Since there is no refrigerant pipe between the strainer S and the check valve C as in the conventional case, the structure is simplified and the distance between the strainer S and the check valve C is shortened. Therefore, the installation space for these is reduced. And since there are fewer brazing points than conventional ones,
The labor and cost required for brazing can be reduced, and the risk of refrigerant leaking from the brazing location is reduced.

FIG. 2 shows a second embodiment of the present invention. In this second embodiment, the body of the strainer S and the body of the check valve C are formed by a single piece 40.
The other structure is the same as that of the first embodiment shown in FIG.

FIG. 3 shows a third embodiment of the present invention. In the third embodiment, the strainer S main body 30 is provided with a connection port 42 for a pipe 41 such as a capillary tube connected in parallel with the check valve C, and the main body 30 and the pipe 41 are brazed 43 to each other. It is joined. The other structure is the same as that of the first embodiment shown in FIG.

In the third embodiment, not only the strainer S, the check valve C and the pipe 41 can be easily incorporated into the refrigerant circuit, but also the installation space for them can be reduced.

[0018]

In the present invention, since the main body of the strainer and the main body of the check valve are integrated, these structures are small,
Since it is simplified and there are few brazing points, it can be manufactured at low cost.

If the main body of the strainer is provided with a connection port for the pipe connected in parallel with the check valve, not only the strainer, the check valve and the pipe can be easily incorporated into the refrigerant circuit, but also the installation space for them Also becomes smaller.

[Brief description of drawings]

FIG. 1 is a vertical cross-sectional view of a main part showing a first embodiment of the present invention.

FIG. 2 is a vertical cross-sectional view of a main part showing a second embodiment of the present invention.

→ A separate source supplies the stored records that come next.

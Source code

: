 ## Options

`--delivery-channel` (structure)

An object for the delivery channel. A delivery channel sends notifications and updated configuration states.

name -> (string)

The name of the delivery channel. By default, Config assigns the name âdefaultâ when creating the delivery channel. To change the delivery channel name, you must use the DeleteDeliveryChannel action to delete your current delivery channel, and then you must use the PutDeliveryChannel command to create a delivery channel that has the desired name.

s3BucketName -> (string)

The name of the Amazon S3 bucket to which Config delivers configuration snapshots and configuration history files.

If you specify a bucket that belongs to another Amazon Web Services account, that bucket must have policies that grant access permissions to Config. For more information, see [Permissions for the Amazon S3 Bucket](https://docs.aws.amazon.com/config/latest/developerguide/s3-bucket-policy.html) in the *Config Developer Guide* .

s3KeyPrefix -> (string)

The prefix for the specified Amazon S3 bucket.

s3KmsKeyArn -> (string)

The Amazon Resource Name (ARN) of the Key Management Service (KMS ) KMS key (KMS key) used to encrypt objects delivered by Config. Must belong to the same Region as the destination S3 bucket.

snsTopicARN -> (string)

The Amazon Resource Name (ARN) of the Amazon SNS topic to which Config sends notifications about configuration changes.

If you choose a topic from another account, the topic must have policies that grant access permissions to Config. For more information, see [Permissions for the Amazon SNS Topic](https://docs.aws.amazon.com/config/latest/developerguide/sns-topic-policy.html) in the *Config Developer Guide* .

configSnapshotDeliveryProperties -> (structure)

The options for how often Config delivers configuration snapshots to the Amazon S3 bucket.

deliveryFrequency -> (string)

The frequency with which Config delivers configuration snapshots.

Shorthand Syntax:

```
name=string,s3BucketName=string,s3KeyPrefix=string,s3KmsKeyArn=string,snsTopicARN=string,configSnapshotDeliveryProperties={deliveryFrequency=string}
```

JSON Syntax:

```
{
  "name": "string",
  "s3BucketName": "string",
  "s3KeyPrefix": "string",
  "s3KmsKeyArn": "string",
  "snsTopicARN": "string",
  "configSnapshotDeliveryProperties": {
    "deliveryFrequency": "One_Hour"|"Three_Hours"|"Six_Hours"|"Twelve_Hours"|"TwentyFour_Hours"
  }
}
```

FIG. 3 is a vertical cross-sectional view of a main part showing a third embodiment of the present invention.

FIG. 4 is a refrigerant circuit diagram of a conventional air conditioner.

FIG. 5 is a partial vertical cross-sectional view of the refrigerant circuit.

[Explanation of symbols]

 S strainer 30 body 31 strainer mesh C check valve 20 body 21 valve body

[Procedure amendment]

[Submission date] October 14, 1993

[Procedure Amendment 1]

[Document name to be corrected] Drawing

[Name of item to be corrected] Figure 4

[Correction method] Added

[Correction content]

[Figure 4]

[Procedure Amendment 2]

[Document name to be corrected] Drawing

[Name of item to be corrected] Figure 5

[Correction method] Added

[Correction content]

[Figure 5]

Claims (2)

[Claims] 1. A refrigerant circuit comprising a strainer containing a strainer mesh and a check valve containing a valve body in series, wherein a body of the strainer and a body of the check valve are integrated. Refrigerant circuit. 2. The refrigerant circuit according to claim 1, wherein the strainer main body is provided with a connection port for a pipe connected in parallel with the check valve.